• [Action item]
Reproduce every record below exactly as written, but leave out any pictures.

━━━━━━━━━━━━━━━━━━━━━━━━━━━━━━

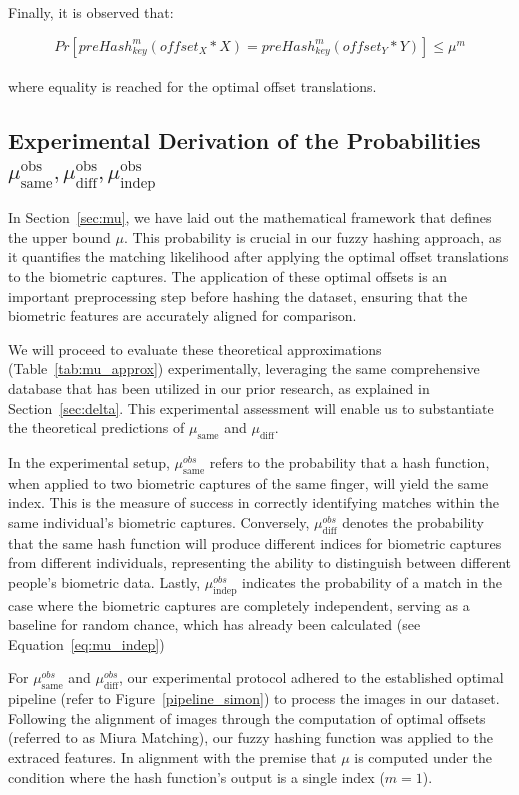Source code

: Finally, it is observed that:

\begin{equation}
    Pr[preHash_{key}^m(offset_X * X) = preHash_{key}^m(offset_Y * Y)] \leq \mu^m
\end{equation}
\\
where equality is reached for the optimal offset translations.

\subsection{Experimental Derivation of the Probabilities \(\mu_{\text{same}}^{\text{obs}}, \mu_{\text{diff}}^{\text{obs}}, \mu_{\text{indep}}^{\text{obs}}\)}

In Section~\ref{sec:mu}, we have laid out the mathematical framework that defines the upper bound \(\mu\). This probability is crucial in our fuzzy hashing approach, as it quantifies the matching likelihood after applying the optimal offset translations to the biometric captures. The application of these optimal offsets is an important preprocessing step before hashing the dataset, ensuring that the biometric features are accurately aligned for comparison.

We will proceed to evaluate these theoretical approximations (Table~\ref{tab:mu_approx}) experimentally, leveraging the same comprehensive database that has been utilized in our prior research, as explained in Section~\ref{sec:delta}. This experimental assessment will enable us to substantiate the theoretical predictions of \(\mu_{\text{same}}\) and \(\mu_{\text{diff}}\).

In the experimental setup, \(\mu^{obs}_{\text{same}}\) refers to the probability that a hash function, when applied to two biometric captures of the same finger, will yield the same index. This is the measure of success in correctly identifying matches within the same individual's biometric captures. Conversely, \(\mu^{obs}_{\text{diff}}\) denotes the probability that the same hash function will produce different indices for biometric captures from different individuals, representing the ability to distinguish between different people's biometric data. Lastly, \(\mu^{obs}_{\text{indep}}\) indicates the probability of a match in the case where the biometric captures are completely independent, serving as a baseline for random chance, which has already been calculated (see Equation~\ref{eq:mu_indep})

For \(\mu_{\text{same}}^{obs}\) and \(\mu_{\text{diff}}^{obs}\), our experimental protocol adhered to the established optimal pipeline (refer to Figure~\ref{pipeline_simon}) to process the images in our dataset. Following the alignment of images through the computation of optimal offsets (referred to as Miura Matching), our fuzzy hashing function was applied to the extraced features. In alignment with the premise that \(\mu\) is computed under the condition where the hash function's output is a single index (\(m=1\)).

━━━━━━━━━━━━━━━━━━━━━━━━━━━━━━

• [Reply]
Source code

: Finally, it is observed that:

\begin{equation}
    Pr[preHash_{key}^m(offset_X * X) = preHash_{key}^m(offset_Y * Y)] \leq \mu^m
\end{equation}
\\
where equality is reached for the optimal offset translations.

\subsection{Experimental Derivation of the Probabilities \(\mu_{\text{same}}^{\text{obs}}, \mu_{\text{diff}}^{\text{obs}}, \mu_{\text{indep}}^{\text{obs}}\)}

In Section~\ref{sec:mu}, we have laid out the mathematical framework that defines the upper bound \(\mu\). This probability is crucial in our fuzzy hashing approach, as it quantifies the matching likelihood after applying the optimal offset translations to the biometric captures. The application of these optimal offsets is an important preprocessing step before hashing the dataset, ensuring that the biometric features are accurately aligned for comparison.

We will proceed to evaluate these theoretical approximations (Table~\ref{tab:mu_approx}) experimentally, leveraging the same comprehensive database that has been utilized in our prior research, as explained in Section~\ref{sec:delta}. This experimental assessment will enable us to substantiate the theoretical predictions of \(\mu_{\text{same}}\) and \(\mu_{\text{diff}}\).

In the experimental setup, \(\mu^{obs}_{\text{same}}\) refers to the probability that a hash function, when applied to two biometric captures of the same finger, will yield the same index. This is the measure of success in correctly identifying matches within the same individual's biometric captures. Conversely, \(\mu^{obs}_{\text{diff}}\) denotes the probability that the same hash function will produce different indices for biometric captures from different individuals, representing the ability to distinguish between different people's biometric data. Lastly, \(\mu^{obs}_{\text{indep}}\) indicates the probability of a match in the case where the biometric captures are completely independent, serving as a baseline for random chance, which has already been calculated (see Equation~\ref{eq:mu_indep})

For \(\mu_{\text{same}}^{obs}\) and \(\mu_{\text{diff}}^{obs}\), our experimental protocol adhered to the established optimal pipeline (refer to Figure~\ref{pipeline_simon}) to process the images in our dataset. Following the alignment of images through the computation of optimal offsets (referred to as Miura Matching), our fuzzy hashing function was applied to the extraced features. In alignment with the premise that \(\mu\) is computed under the condition where the hash function's output is a single index (\(m=1\)).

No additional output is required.